According to the opinion, the Kahls in October 2013 contracted with Time Warner Cable to install a home security system that included a smoke alarm, which a Time Warner employee set up outside the house’s bedrooms. The alarm was the only smoke detector in the house, according to the opinion.
In June 2017, however, Spectrum, which had bought Time Warner Cable in the intervening years, began to receive signals that the smoke alarm had a low battery, and over the course of the next several months, sent alerts to Heather Kahl through email, text and phone calls, all of which went ignored, according to the opinion.
When Spectrum scheduled a service appointment, Heather Kahl canceled it via text, and she continued to ignore the alerts sent afterward. On Oct. 28, 2017, a fire started in the house that led to Heather Kahl’s death. Jeffrey Kahl sued in county court before the case was removed to federal court, which granted the companies summary judgment.

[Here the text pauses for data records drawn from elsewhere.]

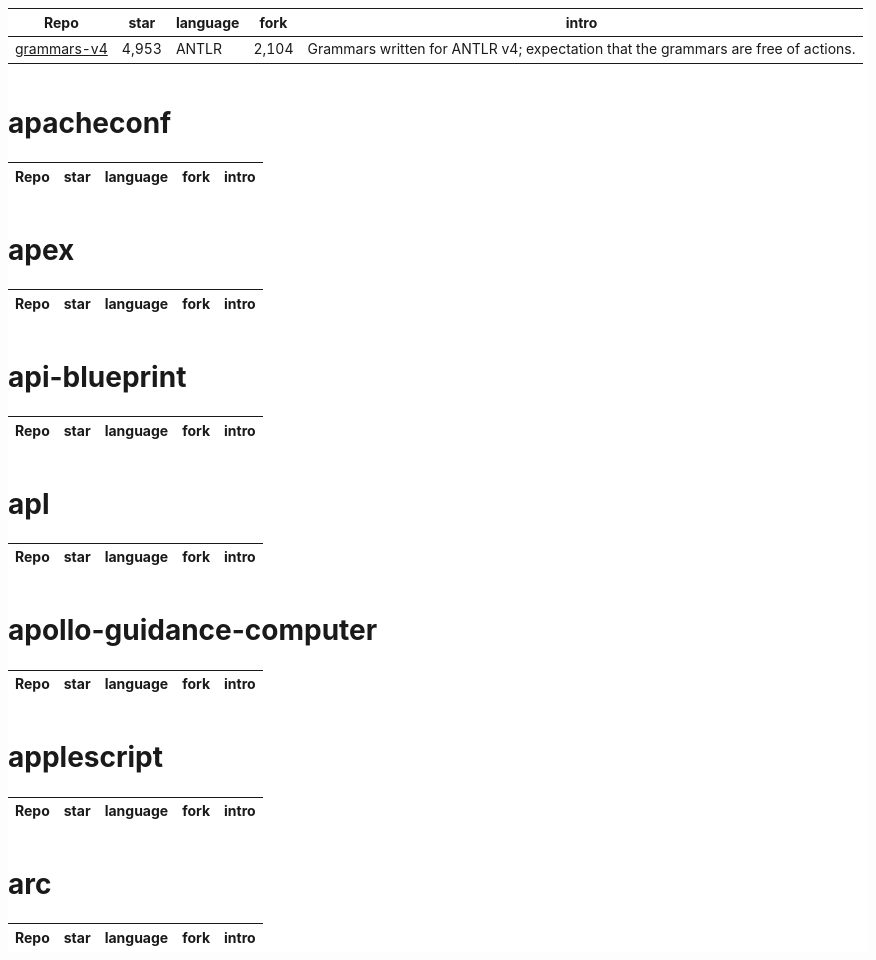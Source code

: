 Repo|star|language|fork|intro
-|-|-|-|-
[grammars-v4](https://github.com/antlr/grammars-v4)|4,953|ANTLR|2,104|Grammars written for ANTLR v4; expectation that the grammars are free of actions.


# apacheconf

Repo|star|language|fork|intro
-|-|-|-|-



# apex

Repo|star|language|fork|intro
-|-|-|-|-



# api-blueprint

Repo|star|language|fork|intro
-|-|-|-|-



# apl

Repo|star|language|fork|intro
-|-|-|-|-



# apollo-guidance-computer

Repo|star|language|fork|intro
-|-|-|-|-



# applescript

Repo|star|language|fork|intro
-|-|-|-|-



# arc

Repo|star|language|fork|intro
-|-|-|-|-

While Kahl had argued that the state’s fire code had imposed a duty on Spectrum and Time Warner to install more smoke detectors and maintain them, the panel on Tuesday wrote that the code makes clear about whose duty that is: the property’s owners.
To bring the home in compliance with the state fire code, therefore, the duty was the Kahls’, not Spectrum’s or Time Warner’s, the panel wrote.
The panel further wrote that even if the companies had a duty to warn the Kahls about the smoke detector, Heather Kahl assumed the risks of having a nonworking device when she repeatedly ignored Spectrum’s notifications, which came on 13 separate days, including two weeks before the fire.
While Kahl focused on Spectrum’s failure to notify them that there was a low-battery signal from the alarm on Sept. 14, 2017, the panel noted that there had been numerous alerts both before and after, as well as an attempt to schedule service on the device, which Heather Kahl canceled.
“Under the unique facts of this case, a reasonable person must conclude that Heather’s negligence in failing to heed the warnings provided by Spectrum about the low-battery signal outweighed any negligence by the defendants,” the panel wrote. “Jeffrey’s focus on the failure to notify Heather on September 14 of the low-battery signal that day does not alter the fact that Heather knew that there was a problem with the smoke detector, and that the risks posed by this problem were obvious.”
An attorney for Kahl declined to comment Tuesday.
Representatives for Spectrum and Time Warner could not immediately be reached for comment Tuesday.
U.S. Circuit Judges Ralph B. Guy Jr., Karen Nelson Moore and Julia Smith Gibbons sat on the panel for the Sixth Circuit.
Kahl is represented by Robert P. Rutter of Rutter & Russin LLC.
The companies are represented by Thomas J. Cabral, Joseph Monroe II and Richard C.O. Rezie of Gallagher Sharp LLP.
The case is Kahl v. Spectrum Security LLC et al., case number 21-3306, in the U.S. Court of Appeals for the Sixth Circuit.